- [ABOUT THIS EXERCISE]: From the records below, transcribe exactly the lines that begin at the line with "mechanism for this" and end at the line with "The Intel syntax", both included.
--- DATA FOR REVIEW ---
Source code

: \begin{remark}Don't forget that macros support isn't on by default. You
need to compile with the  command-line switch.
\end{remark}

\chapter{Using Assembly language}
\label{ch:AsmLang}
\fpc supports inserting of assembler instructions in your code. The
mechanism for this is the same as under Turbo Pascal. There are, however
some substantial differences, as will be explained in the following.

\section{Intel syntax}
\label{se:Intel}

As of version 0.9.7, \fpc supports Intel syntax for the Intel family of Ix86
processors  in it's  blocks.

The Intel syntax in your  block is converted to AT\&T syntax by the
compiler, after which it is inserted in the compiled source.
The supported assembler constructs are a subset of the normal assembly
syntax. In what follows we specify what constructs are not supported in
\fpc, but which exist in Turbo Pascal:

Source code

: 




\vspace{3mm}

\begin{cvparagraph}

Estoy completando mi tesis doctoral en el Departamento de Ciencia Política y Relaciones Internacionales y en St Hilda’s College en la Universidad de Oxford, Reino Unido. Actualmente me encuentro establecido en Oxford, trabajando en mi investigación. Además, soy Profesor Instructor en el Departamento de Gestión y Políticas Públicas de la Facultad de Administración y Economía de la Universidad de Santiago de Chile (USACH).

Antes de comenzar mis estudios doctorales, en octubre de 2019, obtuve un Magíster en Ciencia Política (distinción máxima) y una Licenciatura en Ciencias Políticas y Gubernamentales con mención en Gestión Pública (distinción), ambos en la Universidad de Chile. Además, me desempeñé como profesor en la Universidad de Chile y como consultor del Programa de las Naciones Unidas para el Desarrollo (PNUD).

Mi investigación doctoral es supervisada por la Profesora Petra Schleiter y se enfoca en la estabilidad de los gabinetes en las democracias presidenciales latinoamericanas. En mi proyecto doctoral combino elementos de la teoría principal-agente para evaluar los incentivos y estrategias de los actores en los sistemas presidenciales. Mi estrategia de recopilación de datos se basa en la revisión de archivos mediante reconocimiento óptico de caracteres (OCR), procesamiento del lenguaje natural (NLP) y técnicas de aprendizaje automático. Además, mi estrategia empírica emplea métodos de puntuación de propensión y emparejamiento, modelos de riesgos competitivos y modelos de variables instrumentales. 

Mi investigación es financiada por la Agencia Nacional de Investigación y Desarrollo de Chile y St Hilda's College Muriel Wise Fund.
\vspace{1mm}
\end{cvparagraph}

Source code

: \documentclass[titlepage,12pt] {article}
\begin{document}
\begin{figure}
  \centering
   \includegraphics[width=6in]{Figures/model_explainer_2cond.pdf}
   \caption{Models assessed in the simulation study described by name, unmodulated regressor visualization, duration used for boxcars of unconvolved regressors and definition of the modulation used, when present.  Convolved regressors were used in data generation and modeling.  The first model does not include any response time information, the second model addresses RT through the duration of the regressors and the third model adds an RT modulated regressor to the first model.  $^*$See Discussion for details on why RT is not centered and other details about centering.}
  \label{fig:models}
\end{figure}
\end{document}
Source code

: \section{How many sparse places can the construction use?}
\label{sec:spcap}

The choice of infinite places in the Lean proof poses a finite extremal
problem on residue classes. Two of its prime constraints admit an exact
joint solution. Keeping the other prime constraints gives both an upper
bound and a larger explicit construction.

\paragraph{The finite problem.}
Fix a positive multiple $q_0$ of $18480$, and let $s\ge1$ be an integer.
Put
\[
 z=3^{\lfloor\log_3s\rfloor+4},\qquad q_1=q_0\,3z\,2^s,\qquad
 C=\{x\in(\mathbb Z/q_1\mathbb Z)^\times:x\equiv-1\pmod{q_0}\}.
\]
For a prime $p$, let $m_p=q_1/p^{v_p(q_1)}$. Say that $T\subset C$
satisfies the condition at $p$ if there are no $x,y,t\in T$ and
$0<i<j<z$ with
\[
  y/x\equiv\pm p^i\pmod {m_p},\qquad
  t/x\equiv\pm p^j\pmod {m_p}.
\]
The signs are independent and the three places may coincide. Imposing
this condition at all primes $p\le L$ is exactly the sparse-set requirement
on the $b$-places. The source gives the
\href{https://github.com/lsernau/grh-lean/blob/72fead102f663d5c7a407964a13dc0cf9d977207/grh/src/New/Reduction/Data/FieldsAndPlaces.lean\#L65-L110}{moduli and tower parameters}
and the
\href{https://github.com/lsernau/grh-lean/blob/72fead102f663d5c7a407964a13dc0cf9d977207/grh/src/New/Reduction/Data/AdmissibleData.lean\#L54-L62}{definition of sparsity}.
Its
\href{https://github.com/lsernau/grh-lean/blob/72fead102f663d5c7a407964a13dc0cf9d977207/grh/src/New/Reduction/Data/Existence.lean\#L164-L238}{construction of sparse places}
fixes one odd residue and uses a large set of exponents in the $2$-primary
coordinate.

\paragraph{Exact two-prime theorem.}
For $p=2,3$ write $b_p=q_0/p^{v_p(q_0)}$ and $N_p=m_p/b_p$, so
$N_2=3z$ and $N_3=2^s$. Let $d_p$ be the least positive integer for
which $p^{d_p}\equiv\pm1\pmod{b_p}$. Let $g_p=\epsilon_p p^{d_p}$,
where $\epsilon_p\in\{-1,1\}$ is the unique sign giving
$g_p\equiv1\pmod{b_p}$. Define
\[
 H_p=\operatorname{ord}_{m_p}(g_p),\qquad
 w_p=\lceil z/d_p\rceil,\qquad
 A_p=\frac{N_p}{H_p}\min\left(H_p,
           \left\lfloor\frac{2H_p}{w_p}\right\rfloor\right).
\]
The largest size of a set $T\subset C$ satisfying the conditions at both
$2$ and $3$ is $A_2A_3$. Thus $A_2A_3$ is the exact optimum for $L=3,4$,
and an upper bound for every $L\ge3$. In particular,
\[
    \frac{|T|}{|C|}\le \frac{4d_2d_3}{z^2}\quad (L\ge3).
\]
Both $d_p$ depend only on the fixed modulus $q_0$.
---
- [EXPECTED OUTPUT]:
mechanism for this is the same as under Turbo Pascal. There are, however
some substantial differences, as will be explained in the following.

\section{Intel syntax}
\label{se:Intel}

As of version 0.9.7, \fpc supports Intel syntax for the Intel family of Ix86
processors  in it's  blocks.

The Intel syntax in your  block is converted to AT\&T syntax by the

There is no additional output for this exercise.